Em quais lugares você mais gosta de comer, beber, passear? Enfim, onde se diverte?
Vou incluir o Pasquale na Vila, mas ele na verdade fica lá perto do metrô Sumaré (Rua Amália de Noronha, 167), só que ele escreveu o hino da Pérola Negra – ele cantarola o hino –, e onde quer que ele esteja ele é da Vila Madalena. Vou de vez em quando, eu ia sempre, na Mercearia São Pedro, no Martín Fierro, no Jacaré, na Livraria da Vila, na FNAC – esses são os lugares que eu mais frequento. Eu gosto das coisas simples da vida. Gosto do pastel da feira. No fundo, o que eu gosto mesmo é de morar numa cidade imensa como São Paulo e conhecer pessoas como se fosse uma cidade do interior. Isso para mim é muito importante, conhecer os vizinhos. Essa é uma coisa que tem em São Paulo, não só da Vila Madalena. Gosto dos grafites, das casas pintadas, das lojas bonitinhas, das calçadas com gente tomando cerveja. Esse movimento de festa.
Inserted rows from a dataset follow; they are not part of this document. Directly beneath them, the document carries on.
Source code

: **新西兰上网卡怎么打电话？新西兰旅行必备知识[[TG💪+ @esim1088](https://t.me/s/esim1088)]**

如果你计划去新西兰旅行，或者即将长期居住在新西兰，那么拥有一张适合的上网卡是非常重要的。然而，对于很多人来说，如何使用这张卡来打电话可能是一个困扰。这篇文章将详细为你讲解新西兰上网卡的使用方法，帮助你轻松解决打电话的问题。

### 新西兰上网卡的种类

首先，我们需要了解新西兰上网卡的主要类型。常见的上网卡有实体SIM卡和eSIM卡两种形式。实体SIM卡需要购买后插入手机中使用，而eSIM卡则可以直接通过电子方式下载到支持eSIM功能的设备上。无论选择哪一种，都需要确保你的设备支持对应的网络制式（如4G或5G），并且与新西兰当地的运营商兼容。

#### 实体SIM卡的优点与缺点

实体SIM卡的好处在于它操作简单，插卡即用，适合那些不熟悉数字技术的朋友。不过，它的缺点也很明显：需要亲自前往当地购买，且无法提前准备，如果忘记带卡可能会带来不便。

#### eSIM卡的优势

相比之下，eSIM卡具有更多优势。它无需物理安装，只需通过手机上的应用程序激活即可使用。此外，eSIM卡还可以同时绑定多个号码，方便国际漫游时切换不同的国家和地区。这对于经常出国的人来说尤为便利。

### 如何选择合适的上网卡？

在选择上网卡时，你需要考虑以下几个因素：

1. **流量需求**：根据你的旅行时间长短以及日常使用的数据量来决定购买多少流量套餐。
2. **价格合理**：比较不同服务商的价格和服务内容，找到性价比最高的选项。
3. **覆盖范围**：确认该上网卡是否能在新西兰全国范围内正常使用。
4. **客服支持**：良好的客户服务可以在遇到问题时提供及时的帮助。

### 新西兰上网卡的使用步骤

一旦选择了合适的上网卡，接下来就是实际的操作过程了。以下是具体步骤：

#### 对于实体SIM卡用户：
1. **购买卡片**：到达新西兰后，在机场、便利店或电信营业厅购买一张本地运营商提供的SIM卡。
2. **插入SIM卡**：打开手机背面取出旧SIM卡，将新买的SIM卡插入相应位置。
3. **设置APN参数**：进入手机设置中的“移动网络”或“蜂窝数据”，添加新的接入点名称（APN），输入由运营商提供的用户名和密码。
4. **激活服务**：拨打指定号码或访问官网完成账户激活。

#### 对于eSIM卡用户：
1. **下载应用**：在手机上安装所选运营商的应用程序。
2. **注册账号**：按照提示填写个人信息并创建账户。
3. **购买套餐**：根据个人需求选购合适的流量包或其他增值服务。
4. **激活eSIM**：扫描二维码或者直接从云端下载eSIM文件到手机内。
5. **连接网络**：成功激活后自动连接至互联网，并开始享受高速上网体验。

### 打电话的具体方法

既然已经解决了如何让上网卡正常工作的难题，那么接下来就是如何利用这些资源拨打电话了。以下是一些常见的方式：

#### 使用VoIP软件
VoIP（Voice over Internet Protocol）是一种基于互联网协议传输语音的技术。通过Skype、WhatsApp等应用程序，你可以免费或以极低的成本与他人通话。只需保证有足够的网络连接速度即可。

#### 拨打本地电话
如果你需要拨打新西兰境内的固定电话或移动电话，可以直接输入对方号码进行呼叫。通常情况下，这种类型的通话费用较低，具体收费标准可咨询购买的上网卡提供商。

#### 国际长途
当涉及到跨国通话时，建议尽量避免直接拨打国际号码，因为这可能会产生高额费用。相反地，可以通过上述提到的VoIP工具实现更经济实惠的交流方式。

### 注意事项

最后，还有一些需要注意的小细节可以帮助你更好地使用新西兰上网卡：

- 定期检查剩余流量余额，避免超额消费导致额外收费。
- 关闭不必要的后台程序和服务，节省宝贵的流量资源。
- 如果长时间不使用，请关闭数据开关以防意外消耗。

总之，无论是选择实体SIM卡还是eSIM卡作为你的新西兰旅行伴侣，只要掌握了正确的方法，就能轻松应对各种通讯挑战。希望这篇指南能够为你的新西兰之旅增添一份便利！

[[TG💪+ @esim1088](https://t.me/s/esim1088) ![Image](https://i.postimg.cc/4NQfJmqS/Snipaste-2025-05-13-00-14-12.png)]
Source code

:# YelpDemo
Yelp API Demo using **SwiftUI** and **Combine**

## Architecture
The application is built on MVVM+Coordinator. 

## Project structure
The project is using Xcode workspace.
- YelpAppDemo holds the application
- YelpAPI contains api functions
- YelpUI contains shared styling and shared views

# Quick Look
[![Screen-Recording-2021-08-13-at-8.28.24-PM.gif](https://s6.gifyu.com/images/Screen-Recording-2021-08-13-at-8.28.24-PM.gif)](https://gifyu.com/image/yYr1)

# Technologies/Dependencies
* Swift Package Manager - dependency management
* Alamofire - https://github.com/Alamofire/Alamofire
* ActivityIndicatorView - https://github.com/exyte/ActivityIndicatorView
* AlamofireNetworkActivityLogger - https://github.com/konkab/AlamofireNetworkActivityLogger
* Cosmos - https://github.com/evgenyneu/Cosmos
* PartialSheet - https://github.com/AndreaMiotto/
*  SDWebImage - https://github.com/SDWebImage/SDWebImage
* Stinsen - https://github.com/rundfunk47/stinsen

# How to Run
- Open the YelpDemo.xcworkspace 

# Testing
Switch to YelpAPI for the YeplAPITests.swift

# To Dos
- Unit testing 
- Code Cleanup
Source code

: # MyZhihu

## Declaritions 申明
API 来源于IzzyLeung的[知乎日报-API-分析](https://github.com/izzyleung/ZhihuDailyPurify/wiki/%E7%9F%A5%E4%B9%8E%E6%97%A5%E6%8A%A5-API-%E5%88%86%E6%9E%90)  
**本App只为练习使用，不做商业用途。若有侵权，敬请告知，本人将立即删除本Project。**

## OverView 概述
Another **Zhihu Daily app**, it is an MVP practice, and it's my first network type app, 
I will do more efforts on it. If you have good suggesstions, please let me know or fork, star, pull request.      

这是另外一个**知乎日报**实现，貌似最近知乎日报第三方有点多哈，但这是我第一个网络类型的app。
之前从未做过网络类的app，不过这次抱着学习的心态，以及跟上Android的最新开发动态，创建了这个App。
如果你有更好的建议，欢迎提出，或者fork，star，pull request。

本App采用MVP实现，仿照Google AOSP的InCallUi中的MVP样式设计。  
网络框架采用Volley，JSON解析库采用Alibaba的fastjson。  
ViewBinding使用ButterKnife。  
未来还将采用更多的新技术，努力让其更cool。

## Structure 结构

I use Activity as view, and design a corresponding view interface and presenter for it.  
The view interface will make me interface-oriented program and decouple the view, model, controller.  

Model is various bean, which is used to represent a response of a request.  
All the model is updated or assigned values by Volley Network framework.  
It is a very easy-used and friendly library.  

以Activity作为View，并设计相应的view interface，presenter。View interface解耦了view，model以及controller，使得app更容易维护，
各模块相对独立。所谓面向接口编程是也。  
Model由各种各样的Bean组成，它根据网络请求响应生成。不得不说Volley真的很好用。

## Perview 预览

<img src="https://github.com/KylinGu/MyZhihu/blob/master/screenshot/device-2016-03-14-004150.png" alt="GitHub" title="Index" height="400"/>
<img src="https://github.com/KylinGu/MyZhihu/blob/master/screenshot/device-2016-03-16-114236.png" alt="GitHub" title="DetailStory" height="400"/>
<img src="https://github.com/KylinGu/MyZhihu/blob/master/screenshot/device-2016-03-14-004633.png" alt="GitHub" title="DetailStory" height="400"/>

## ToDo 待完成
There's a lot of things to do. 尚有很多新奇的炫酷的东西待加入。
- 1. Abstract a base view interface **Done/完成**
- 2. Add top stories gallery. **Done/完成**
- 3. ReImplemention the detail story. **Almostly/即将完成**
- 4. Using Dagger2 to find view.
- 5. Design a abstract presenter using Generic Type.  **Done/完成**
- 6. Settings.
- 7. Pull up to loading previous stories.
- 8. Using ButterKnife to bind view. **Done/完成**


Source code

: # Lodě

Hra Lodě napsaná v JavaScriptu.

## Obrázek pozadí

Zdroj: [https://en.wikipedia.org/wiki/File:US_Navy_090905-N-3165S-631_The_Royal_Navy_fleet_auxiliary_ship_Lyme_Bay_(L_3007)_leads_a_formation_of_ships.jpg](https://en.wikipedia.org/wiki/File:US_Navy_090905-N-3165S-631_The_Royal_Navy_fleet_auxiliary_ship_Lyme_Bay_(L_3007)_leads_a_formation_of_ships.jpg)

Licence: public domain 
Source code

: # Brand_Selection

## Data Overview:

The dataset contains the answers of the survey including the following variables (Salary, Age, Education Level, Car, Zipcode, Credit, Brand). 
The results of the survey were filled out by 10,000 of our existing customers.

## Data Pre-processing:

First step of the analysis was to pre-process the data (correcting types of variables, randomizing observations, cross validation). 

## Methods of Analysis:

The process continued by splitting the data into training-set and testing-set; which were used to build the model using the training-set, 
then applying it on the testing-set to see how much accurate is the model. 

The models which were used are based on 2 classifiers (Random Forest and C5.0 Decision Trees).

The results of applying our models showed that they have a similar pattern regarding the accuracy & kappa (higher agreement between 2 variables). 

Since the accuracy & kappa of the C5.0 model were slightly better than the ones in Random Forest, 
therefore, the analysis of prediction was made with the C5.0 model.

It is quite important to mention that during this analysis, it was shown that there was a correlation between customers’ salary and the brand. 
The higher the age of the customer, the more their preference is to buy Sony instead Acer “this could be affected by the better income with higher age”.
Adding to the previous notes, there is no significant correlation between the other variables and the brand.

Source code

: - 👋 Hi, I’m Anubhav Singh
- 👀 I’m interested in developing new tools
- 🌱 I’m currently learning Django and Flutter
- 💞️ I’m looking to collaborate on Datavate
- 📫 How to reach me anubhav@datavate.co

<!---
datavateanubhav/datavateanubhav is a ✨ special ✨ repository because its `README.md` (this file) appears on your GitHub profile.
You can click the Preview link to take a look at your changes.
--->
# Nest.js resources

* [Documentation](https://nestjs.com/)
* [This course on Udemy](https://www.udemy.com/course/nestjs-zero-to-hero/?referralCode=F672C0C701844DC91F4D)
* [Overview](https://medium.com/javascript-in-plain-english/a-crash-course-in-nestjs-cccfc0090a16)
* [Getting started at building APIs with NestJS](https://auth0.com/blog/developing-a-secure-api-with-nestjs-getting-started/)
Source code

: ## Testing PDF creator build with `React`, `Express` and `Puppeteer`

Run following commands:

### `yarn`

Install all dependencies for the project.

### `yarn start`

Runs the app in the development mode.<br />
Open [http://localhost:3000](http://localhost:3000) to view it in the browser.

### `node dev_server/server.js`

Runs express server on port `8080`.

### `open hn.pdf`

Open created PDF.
Você falou em escola de samba?
Sim, eu tenho saído na Pérola Negra, não todos os anos, mas quase todos.

Mas você tem samba no pé?
Não, isso é pedir muito para um americano (risos). Eles me toleram por lá. Ano passado saí na velha guarda da Pérola, fui promovido pelo Pasquale. Normalmente saio na ala dos amantes do samba. De vez em quando dou uma força de última hora para reunir o povo. Até já escrevi duas crônicas sobre isso, contando que eu não acredito que a escola vai funcionar e sempre acaba funcionando.

O que é a Vila, então?
A Vila Madalena para mim é o dia-a-dia, é uma festa constante.